[llvm] r191792 - Debug Info: remove duplication of DIEs when a DIE is part of the type system

David Blaikie dblaikie at gmail.com
Tue Oct 1 16:10:00 PDT 2013

> The idea is that we're going to have references across-CUs? Do you have
>> any idea if debuggers tolerate/handle this kind of referencing?
> Yes, the DIE will be referenced across-CUs. We have been using ref_addr
> for some cases,

In which cases do we already do this?

> and lldb is fine with it.

lldb isn't the only DWARF consumer.

I tried to move the mapping for MDNodes related to the type system, from
> CompileUnit to DwarfDebug, and I didn't include namespace in this commit.
> Theoretically, for everything that can be shared across CUs, we should add
> it to the DwarfDebug map to remove duplication.

Then it would be nice to do this as a single, generic solution over all
things that can be referenced rather than piecemeal with special cases for
each kind of thing, I think.

>> So a strawman alternative proposal would be: add all the MDNode/DIE
>> mappings to both the local CompileUnit and 'global' DwarfDebug maps and
>> have different lookup functions depending on the context - using the
>> DwarfDebug mapping when we want to reference anything for any reason, and
>> the CompileUnit mapping when we want to add children (eg: adding new things
>> to a namespace, etc) or attributes.
> I don't quite get why we need two mappings for one MDNode.

Because, say we have a namespace node - we need a CU-specific mapping so
that when we need to add entities to the namespace (another type, global
variable, etc) we can lookup the CU-local instance of the namespace. But
when we only need to refer to the namespace (eg: for a namespace alias) we
can lookup a cross-CU mapping.

This is exactly what you've already implemented - the mappings you added to
DwarfDebug are the second mapping - the first mapping already exists within
the CompileUnit and is still used for the cases where we want to add
members (at least I hope we are, because we need to do that in some cases).

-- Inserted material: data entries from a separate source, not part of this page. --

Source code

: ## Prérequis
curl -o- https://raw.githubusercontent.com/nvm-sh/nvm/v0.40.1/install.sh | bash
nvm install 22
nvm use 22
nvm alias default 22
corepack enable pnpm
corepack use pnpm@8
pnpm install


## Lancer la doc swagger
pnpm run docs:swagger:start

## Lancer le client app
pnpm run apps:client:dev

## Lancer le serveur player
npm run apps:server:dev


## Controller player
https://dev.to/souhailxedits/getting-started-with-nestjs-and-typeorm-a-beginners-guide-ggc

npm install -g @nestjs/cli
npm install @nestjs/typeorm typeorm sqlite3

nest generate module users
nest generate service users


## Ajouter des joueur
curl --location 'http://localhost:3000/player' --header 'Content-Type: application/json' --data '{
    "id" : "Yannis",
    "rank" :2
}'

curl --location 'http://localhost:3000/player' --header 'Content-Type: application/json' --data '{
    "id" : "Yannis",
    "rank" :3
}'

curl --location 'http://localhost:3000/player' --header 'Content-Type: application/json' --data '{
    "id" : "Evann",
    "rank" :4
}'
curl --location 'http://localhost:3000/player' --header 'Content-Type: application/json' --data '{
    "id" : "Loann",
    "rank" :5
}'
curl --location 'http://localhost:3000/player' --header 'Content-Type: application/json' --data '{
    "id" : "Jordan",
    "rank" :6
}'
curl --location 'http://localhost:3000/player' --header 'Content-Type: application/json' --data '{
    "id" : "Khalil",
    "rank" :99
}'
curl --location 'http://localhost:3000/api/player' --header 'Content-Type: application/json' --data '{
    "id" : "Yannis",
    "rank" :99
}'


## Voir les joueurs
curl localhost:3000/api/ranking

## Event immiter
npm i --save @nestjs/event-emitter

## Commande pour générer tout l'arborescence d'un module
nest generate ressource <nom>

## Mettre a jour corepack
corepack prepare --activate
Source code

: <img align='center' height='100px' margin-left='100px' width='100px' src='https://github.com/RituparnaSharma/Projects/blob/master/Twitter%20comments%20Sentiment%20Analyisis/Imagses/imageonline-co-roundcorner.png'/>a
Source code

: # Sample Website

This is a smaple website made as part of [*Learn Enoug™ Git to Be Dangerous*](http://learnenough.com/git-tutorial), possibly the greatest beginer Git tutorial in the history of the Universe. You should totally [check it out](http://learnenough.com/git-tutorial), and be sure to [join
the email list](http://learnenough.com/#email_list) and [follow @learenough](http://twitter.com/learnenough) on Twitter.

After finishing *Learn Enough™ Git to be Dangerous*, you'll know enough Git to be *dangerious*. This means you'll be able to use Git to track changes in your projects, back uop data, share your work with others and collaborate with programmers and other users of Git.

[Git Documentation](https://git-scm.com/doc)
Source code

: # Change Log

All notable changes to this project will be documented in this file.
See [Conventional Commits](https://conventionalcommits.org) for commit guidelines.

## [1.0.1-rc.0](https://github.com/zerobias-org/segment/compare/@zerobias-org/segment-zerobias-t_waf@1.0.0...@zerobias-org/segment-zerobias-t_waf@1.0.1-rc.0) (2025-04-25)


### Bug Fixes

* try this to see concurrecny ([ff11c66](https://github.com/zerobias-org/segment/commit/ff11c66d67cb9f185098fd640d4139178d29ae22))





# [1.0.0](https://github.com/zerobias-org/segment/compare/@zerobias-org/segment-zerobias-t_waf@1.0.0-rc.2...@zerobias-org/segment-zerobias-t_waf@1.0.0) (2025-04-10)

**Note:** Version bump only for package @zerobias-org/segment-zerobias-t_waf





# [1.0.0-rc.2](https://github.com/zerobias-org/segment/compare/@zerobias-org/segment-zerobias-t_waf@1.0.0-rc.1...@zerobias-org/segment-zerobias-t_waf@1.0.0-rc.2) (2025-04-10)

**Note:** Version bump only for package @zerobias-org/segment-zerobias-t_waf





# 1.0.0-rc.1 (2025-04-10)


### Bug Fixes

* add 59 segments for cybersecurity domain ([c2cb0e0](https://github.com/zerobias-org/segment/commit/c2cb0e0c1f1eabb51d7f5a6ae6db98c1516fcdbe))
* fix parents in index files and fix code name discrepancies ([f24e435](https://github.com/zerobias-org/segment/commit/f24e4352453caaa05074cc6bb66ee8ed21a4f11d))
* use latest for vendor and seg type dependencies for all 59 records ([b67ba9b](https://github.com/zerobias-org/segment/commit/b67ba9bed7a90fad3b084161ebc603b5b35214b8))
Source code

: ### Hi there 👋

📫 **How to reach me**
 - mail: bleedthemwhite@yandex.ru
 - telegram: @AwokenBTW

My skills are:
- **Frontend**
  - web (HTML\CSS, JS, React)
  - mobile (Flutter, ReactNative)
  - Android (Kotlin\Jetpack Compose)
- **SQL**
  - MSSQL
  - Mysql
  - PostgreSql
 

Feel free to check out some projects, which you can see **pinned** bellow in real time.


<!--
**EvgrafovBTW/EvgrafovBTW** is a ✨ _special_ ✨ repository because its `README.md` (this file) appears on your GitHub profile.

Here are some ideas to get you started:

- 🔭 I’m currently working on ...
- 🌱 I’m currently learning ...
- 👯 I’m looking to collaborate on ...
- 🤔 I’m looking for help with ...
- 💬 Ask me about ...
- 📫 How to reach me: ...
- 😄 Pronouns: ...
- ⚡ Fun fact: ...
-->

> I tried to categorize MDNodes to two groups, one group belonging to
> CompileUnit (Variables etc that will be referenced in a single CU), the
> other group belonging to DwarfDebug (type system that can be shared across
> CUs).

I don't believe that will be sufficient, but I could be wrong. Namespaces
seem like a pretty solid example where a thing would need to be mapped in
both a CU-specific and cross-CU way.

For types, currently there are cases where we insert member DIEs into type
DIEs lazily (related to the vtable debug info optimization, wherein we emit
only a declaration of a type when that type is dynamic (has a vtable) and
the vtable isn't emitted in this translation unit). It might not be wrong
to have us insert those member DIEs in an existing instance of the type in
another compile_unit - but I'm hesitant to assume that's good and right.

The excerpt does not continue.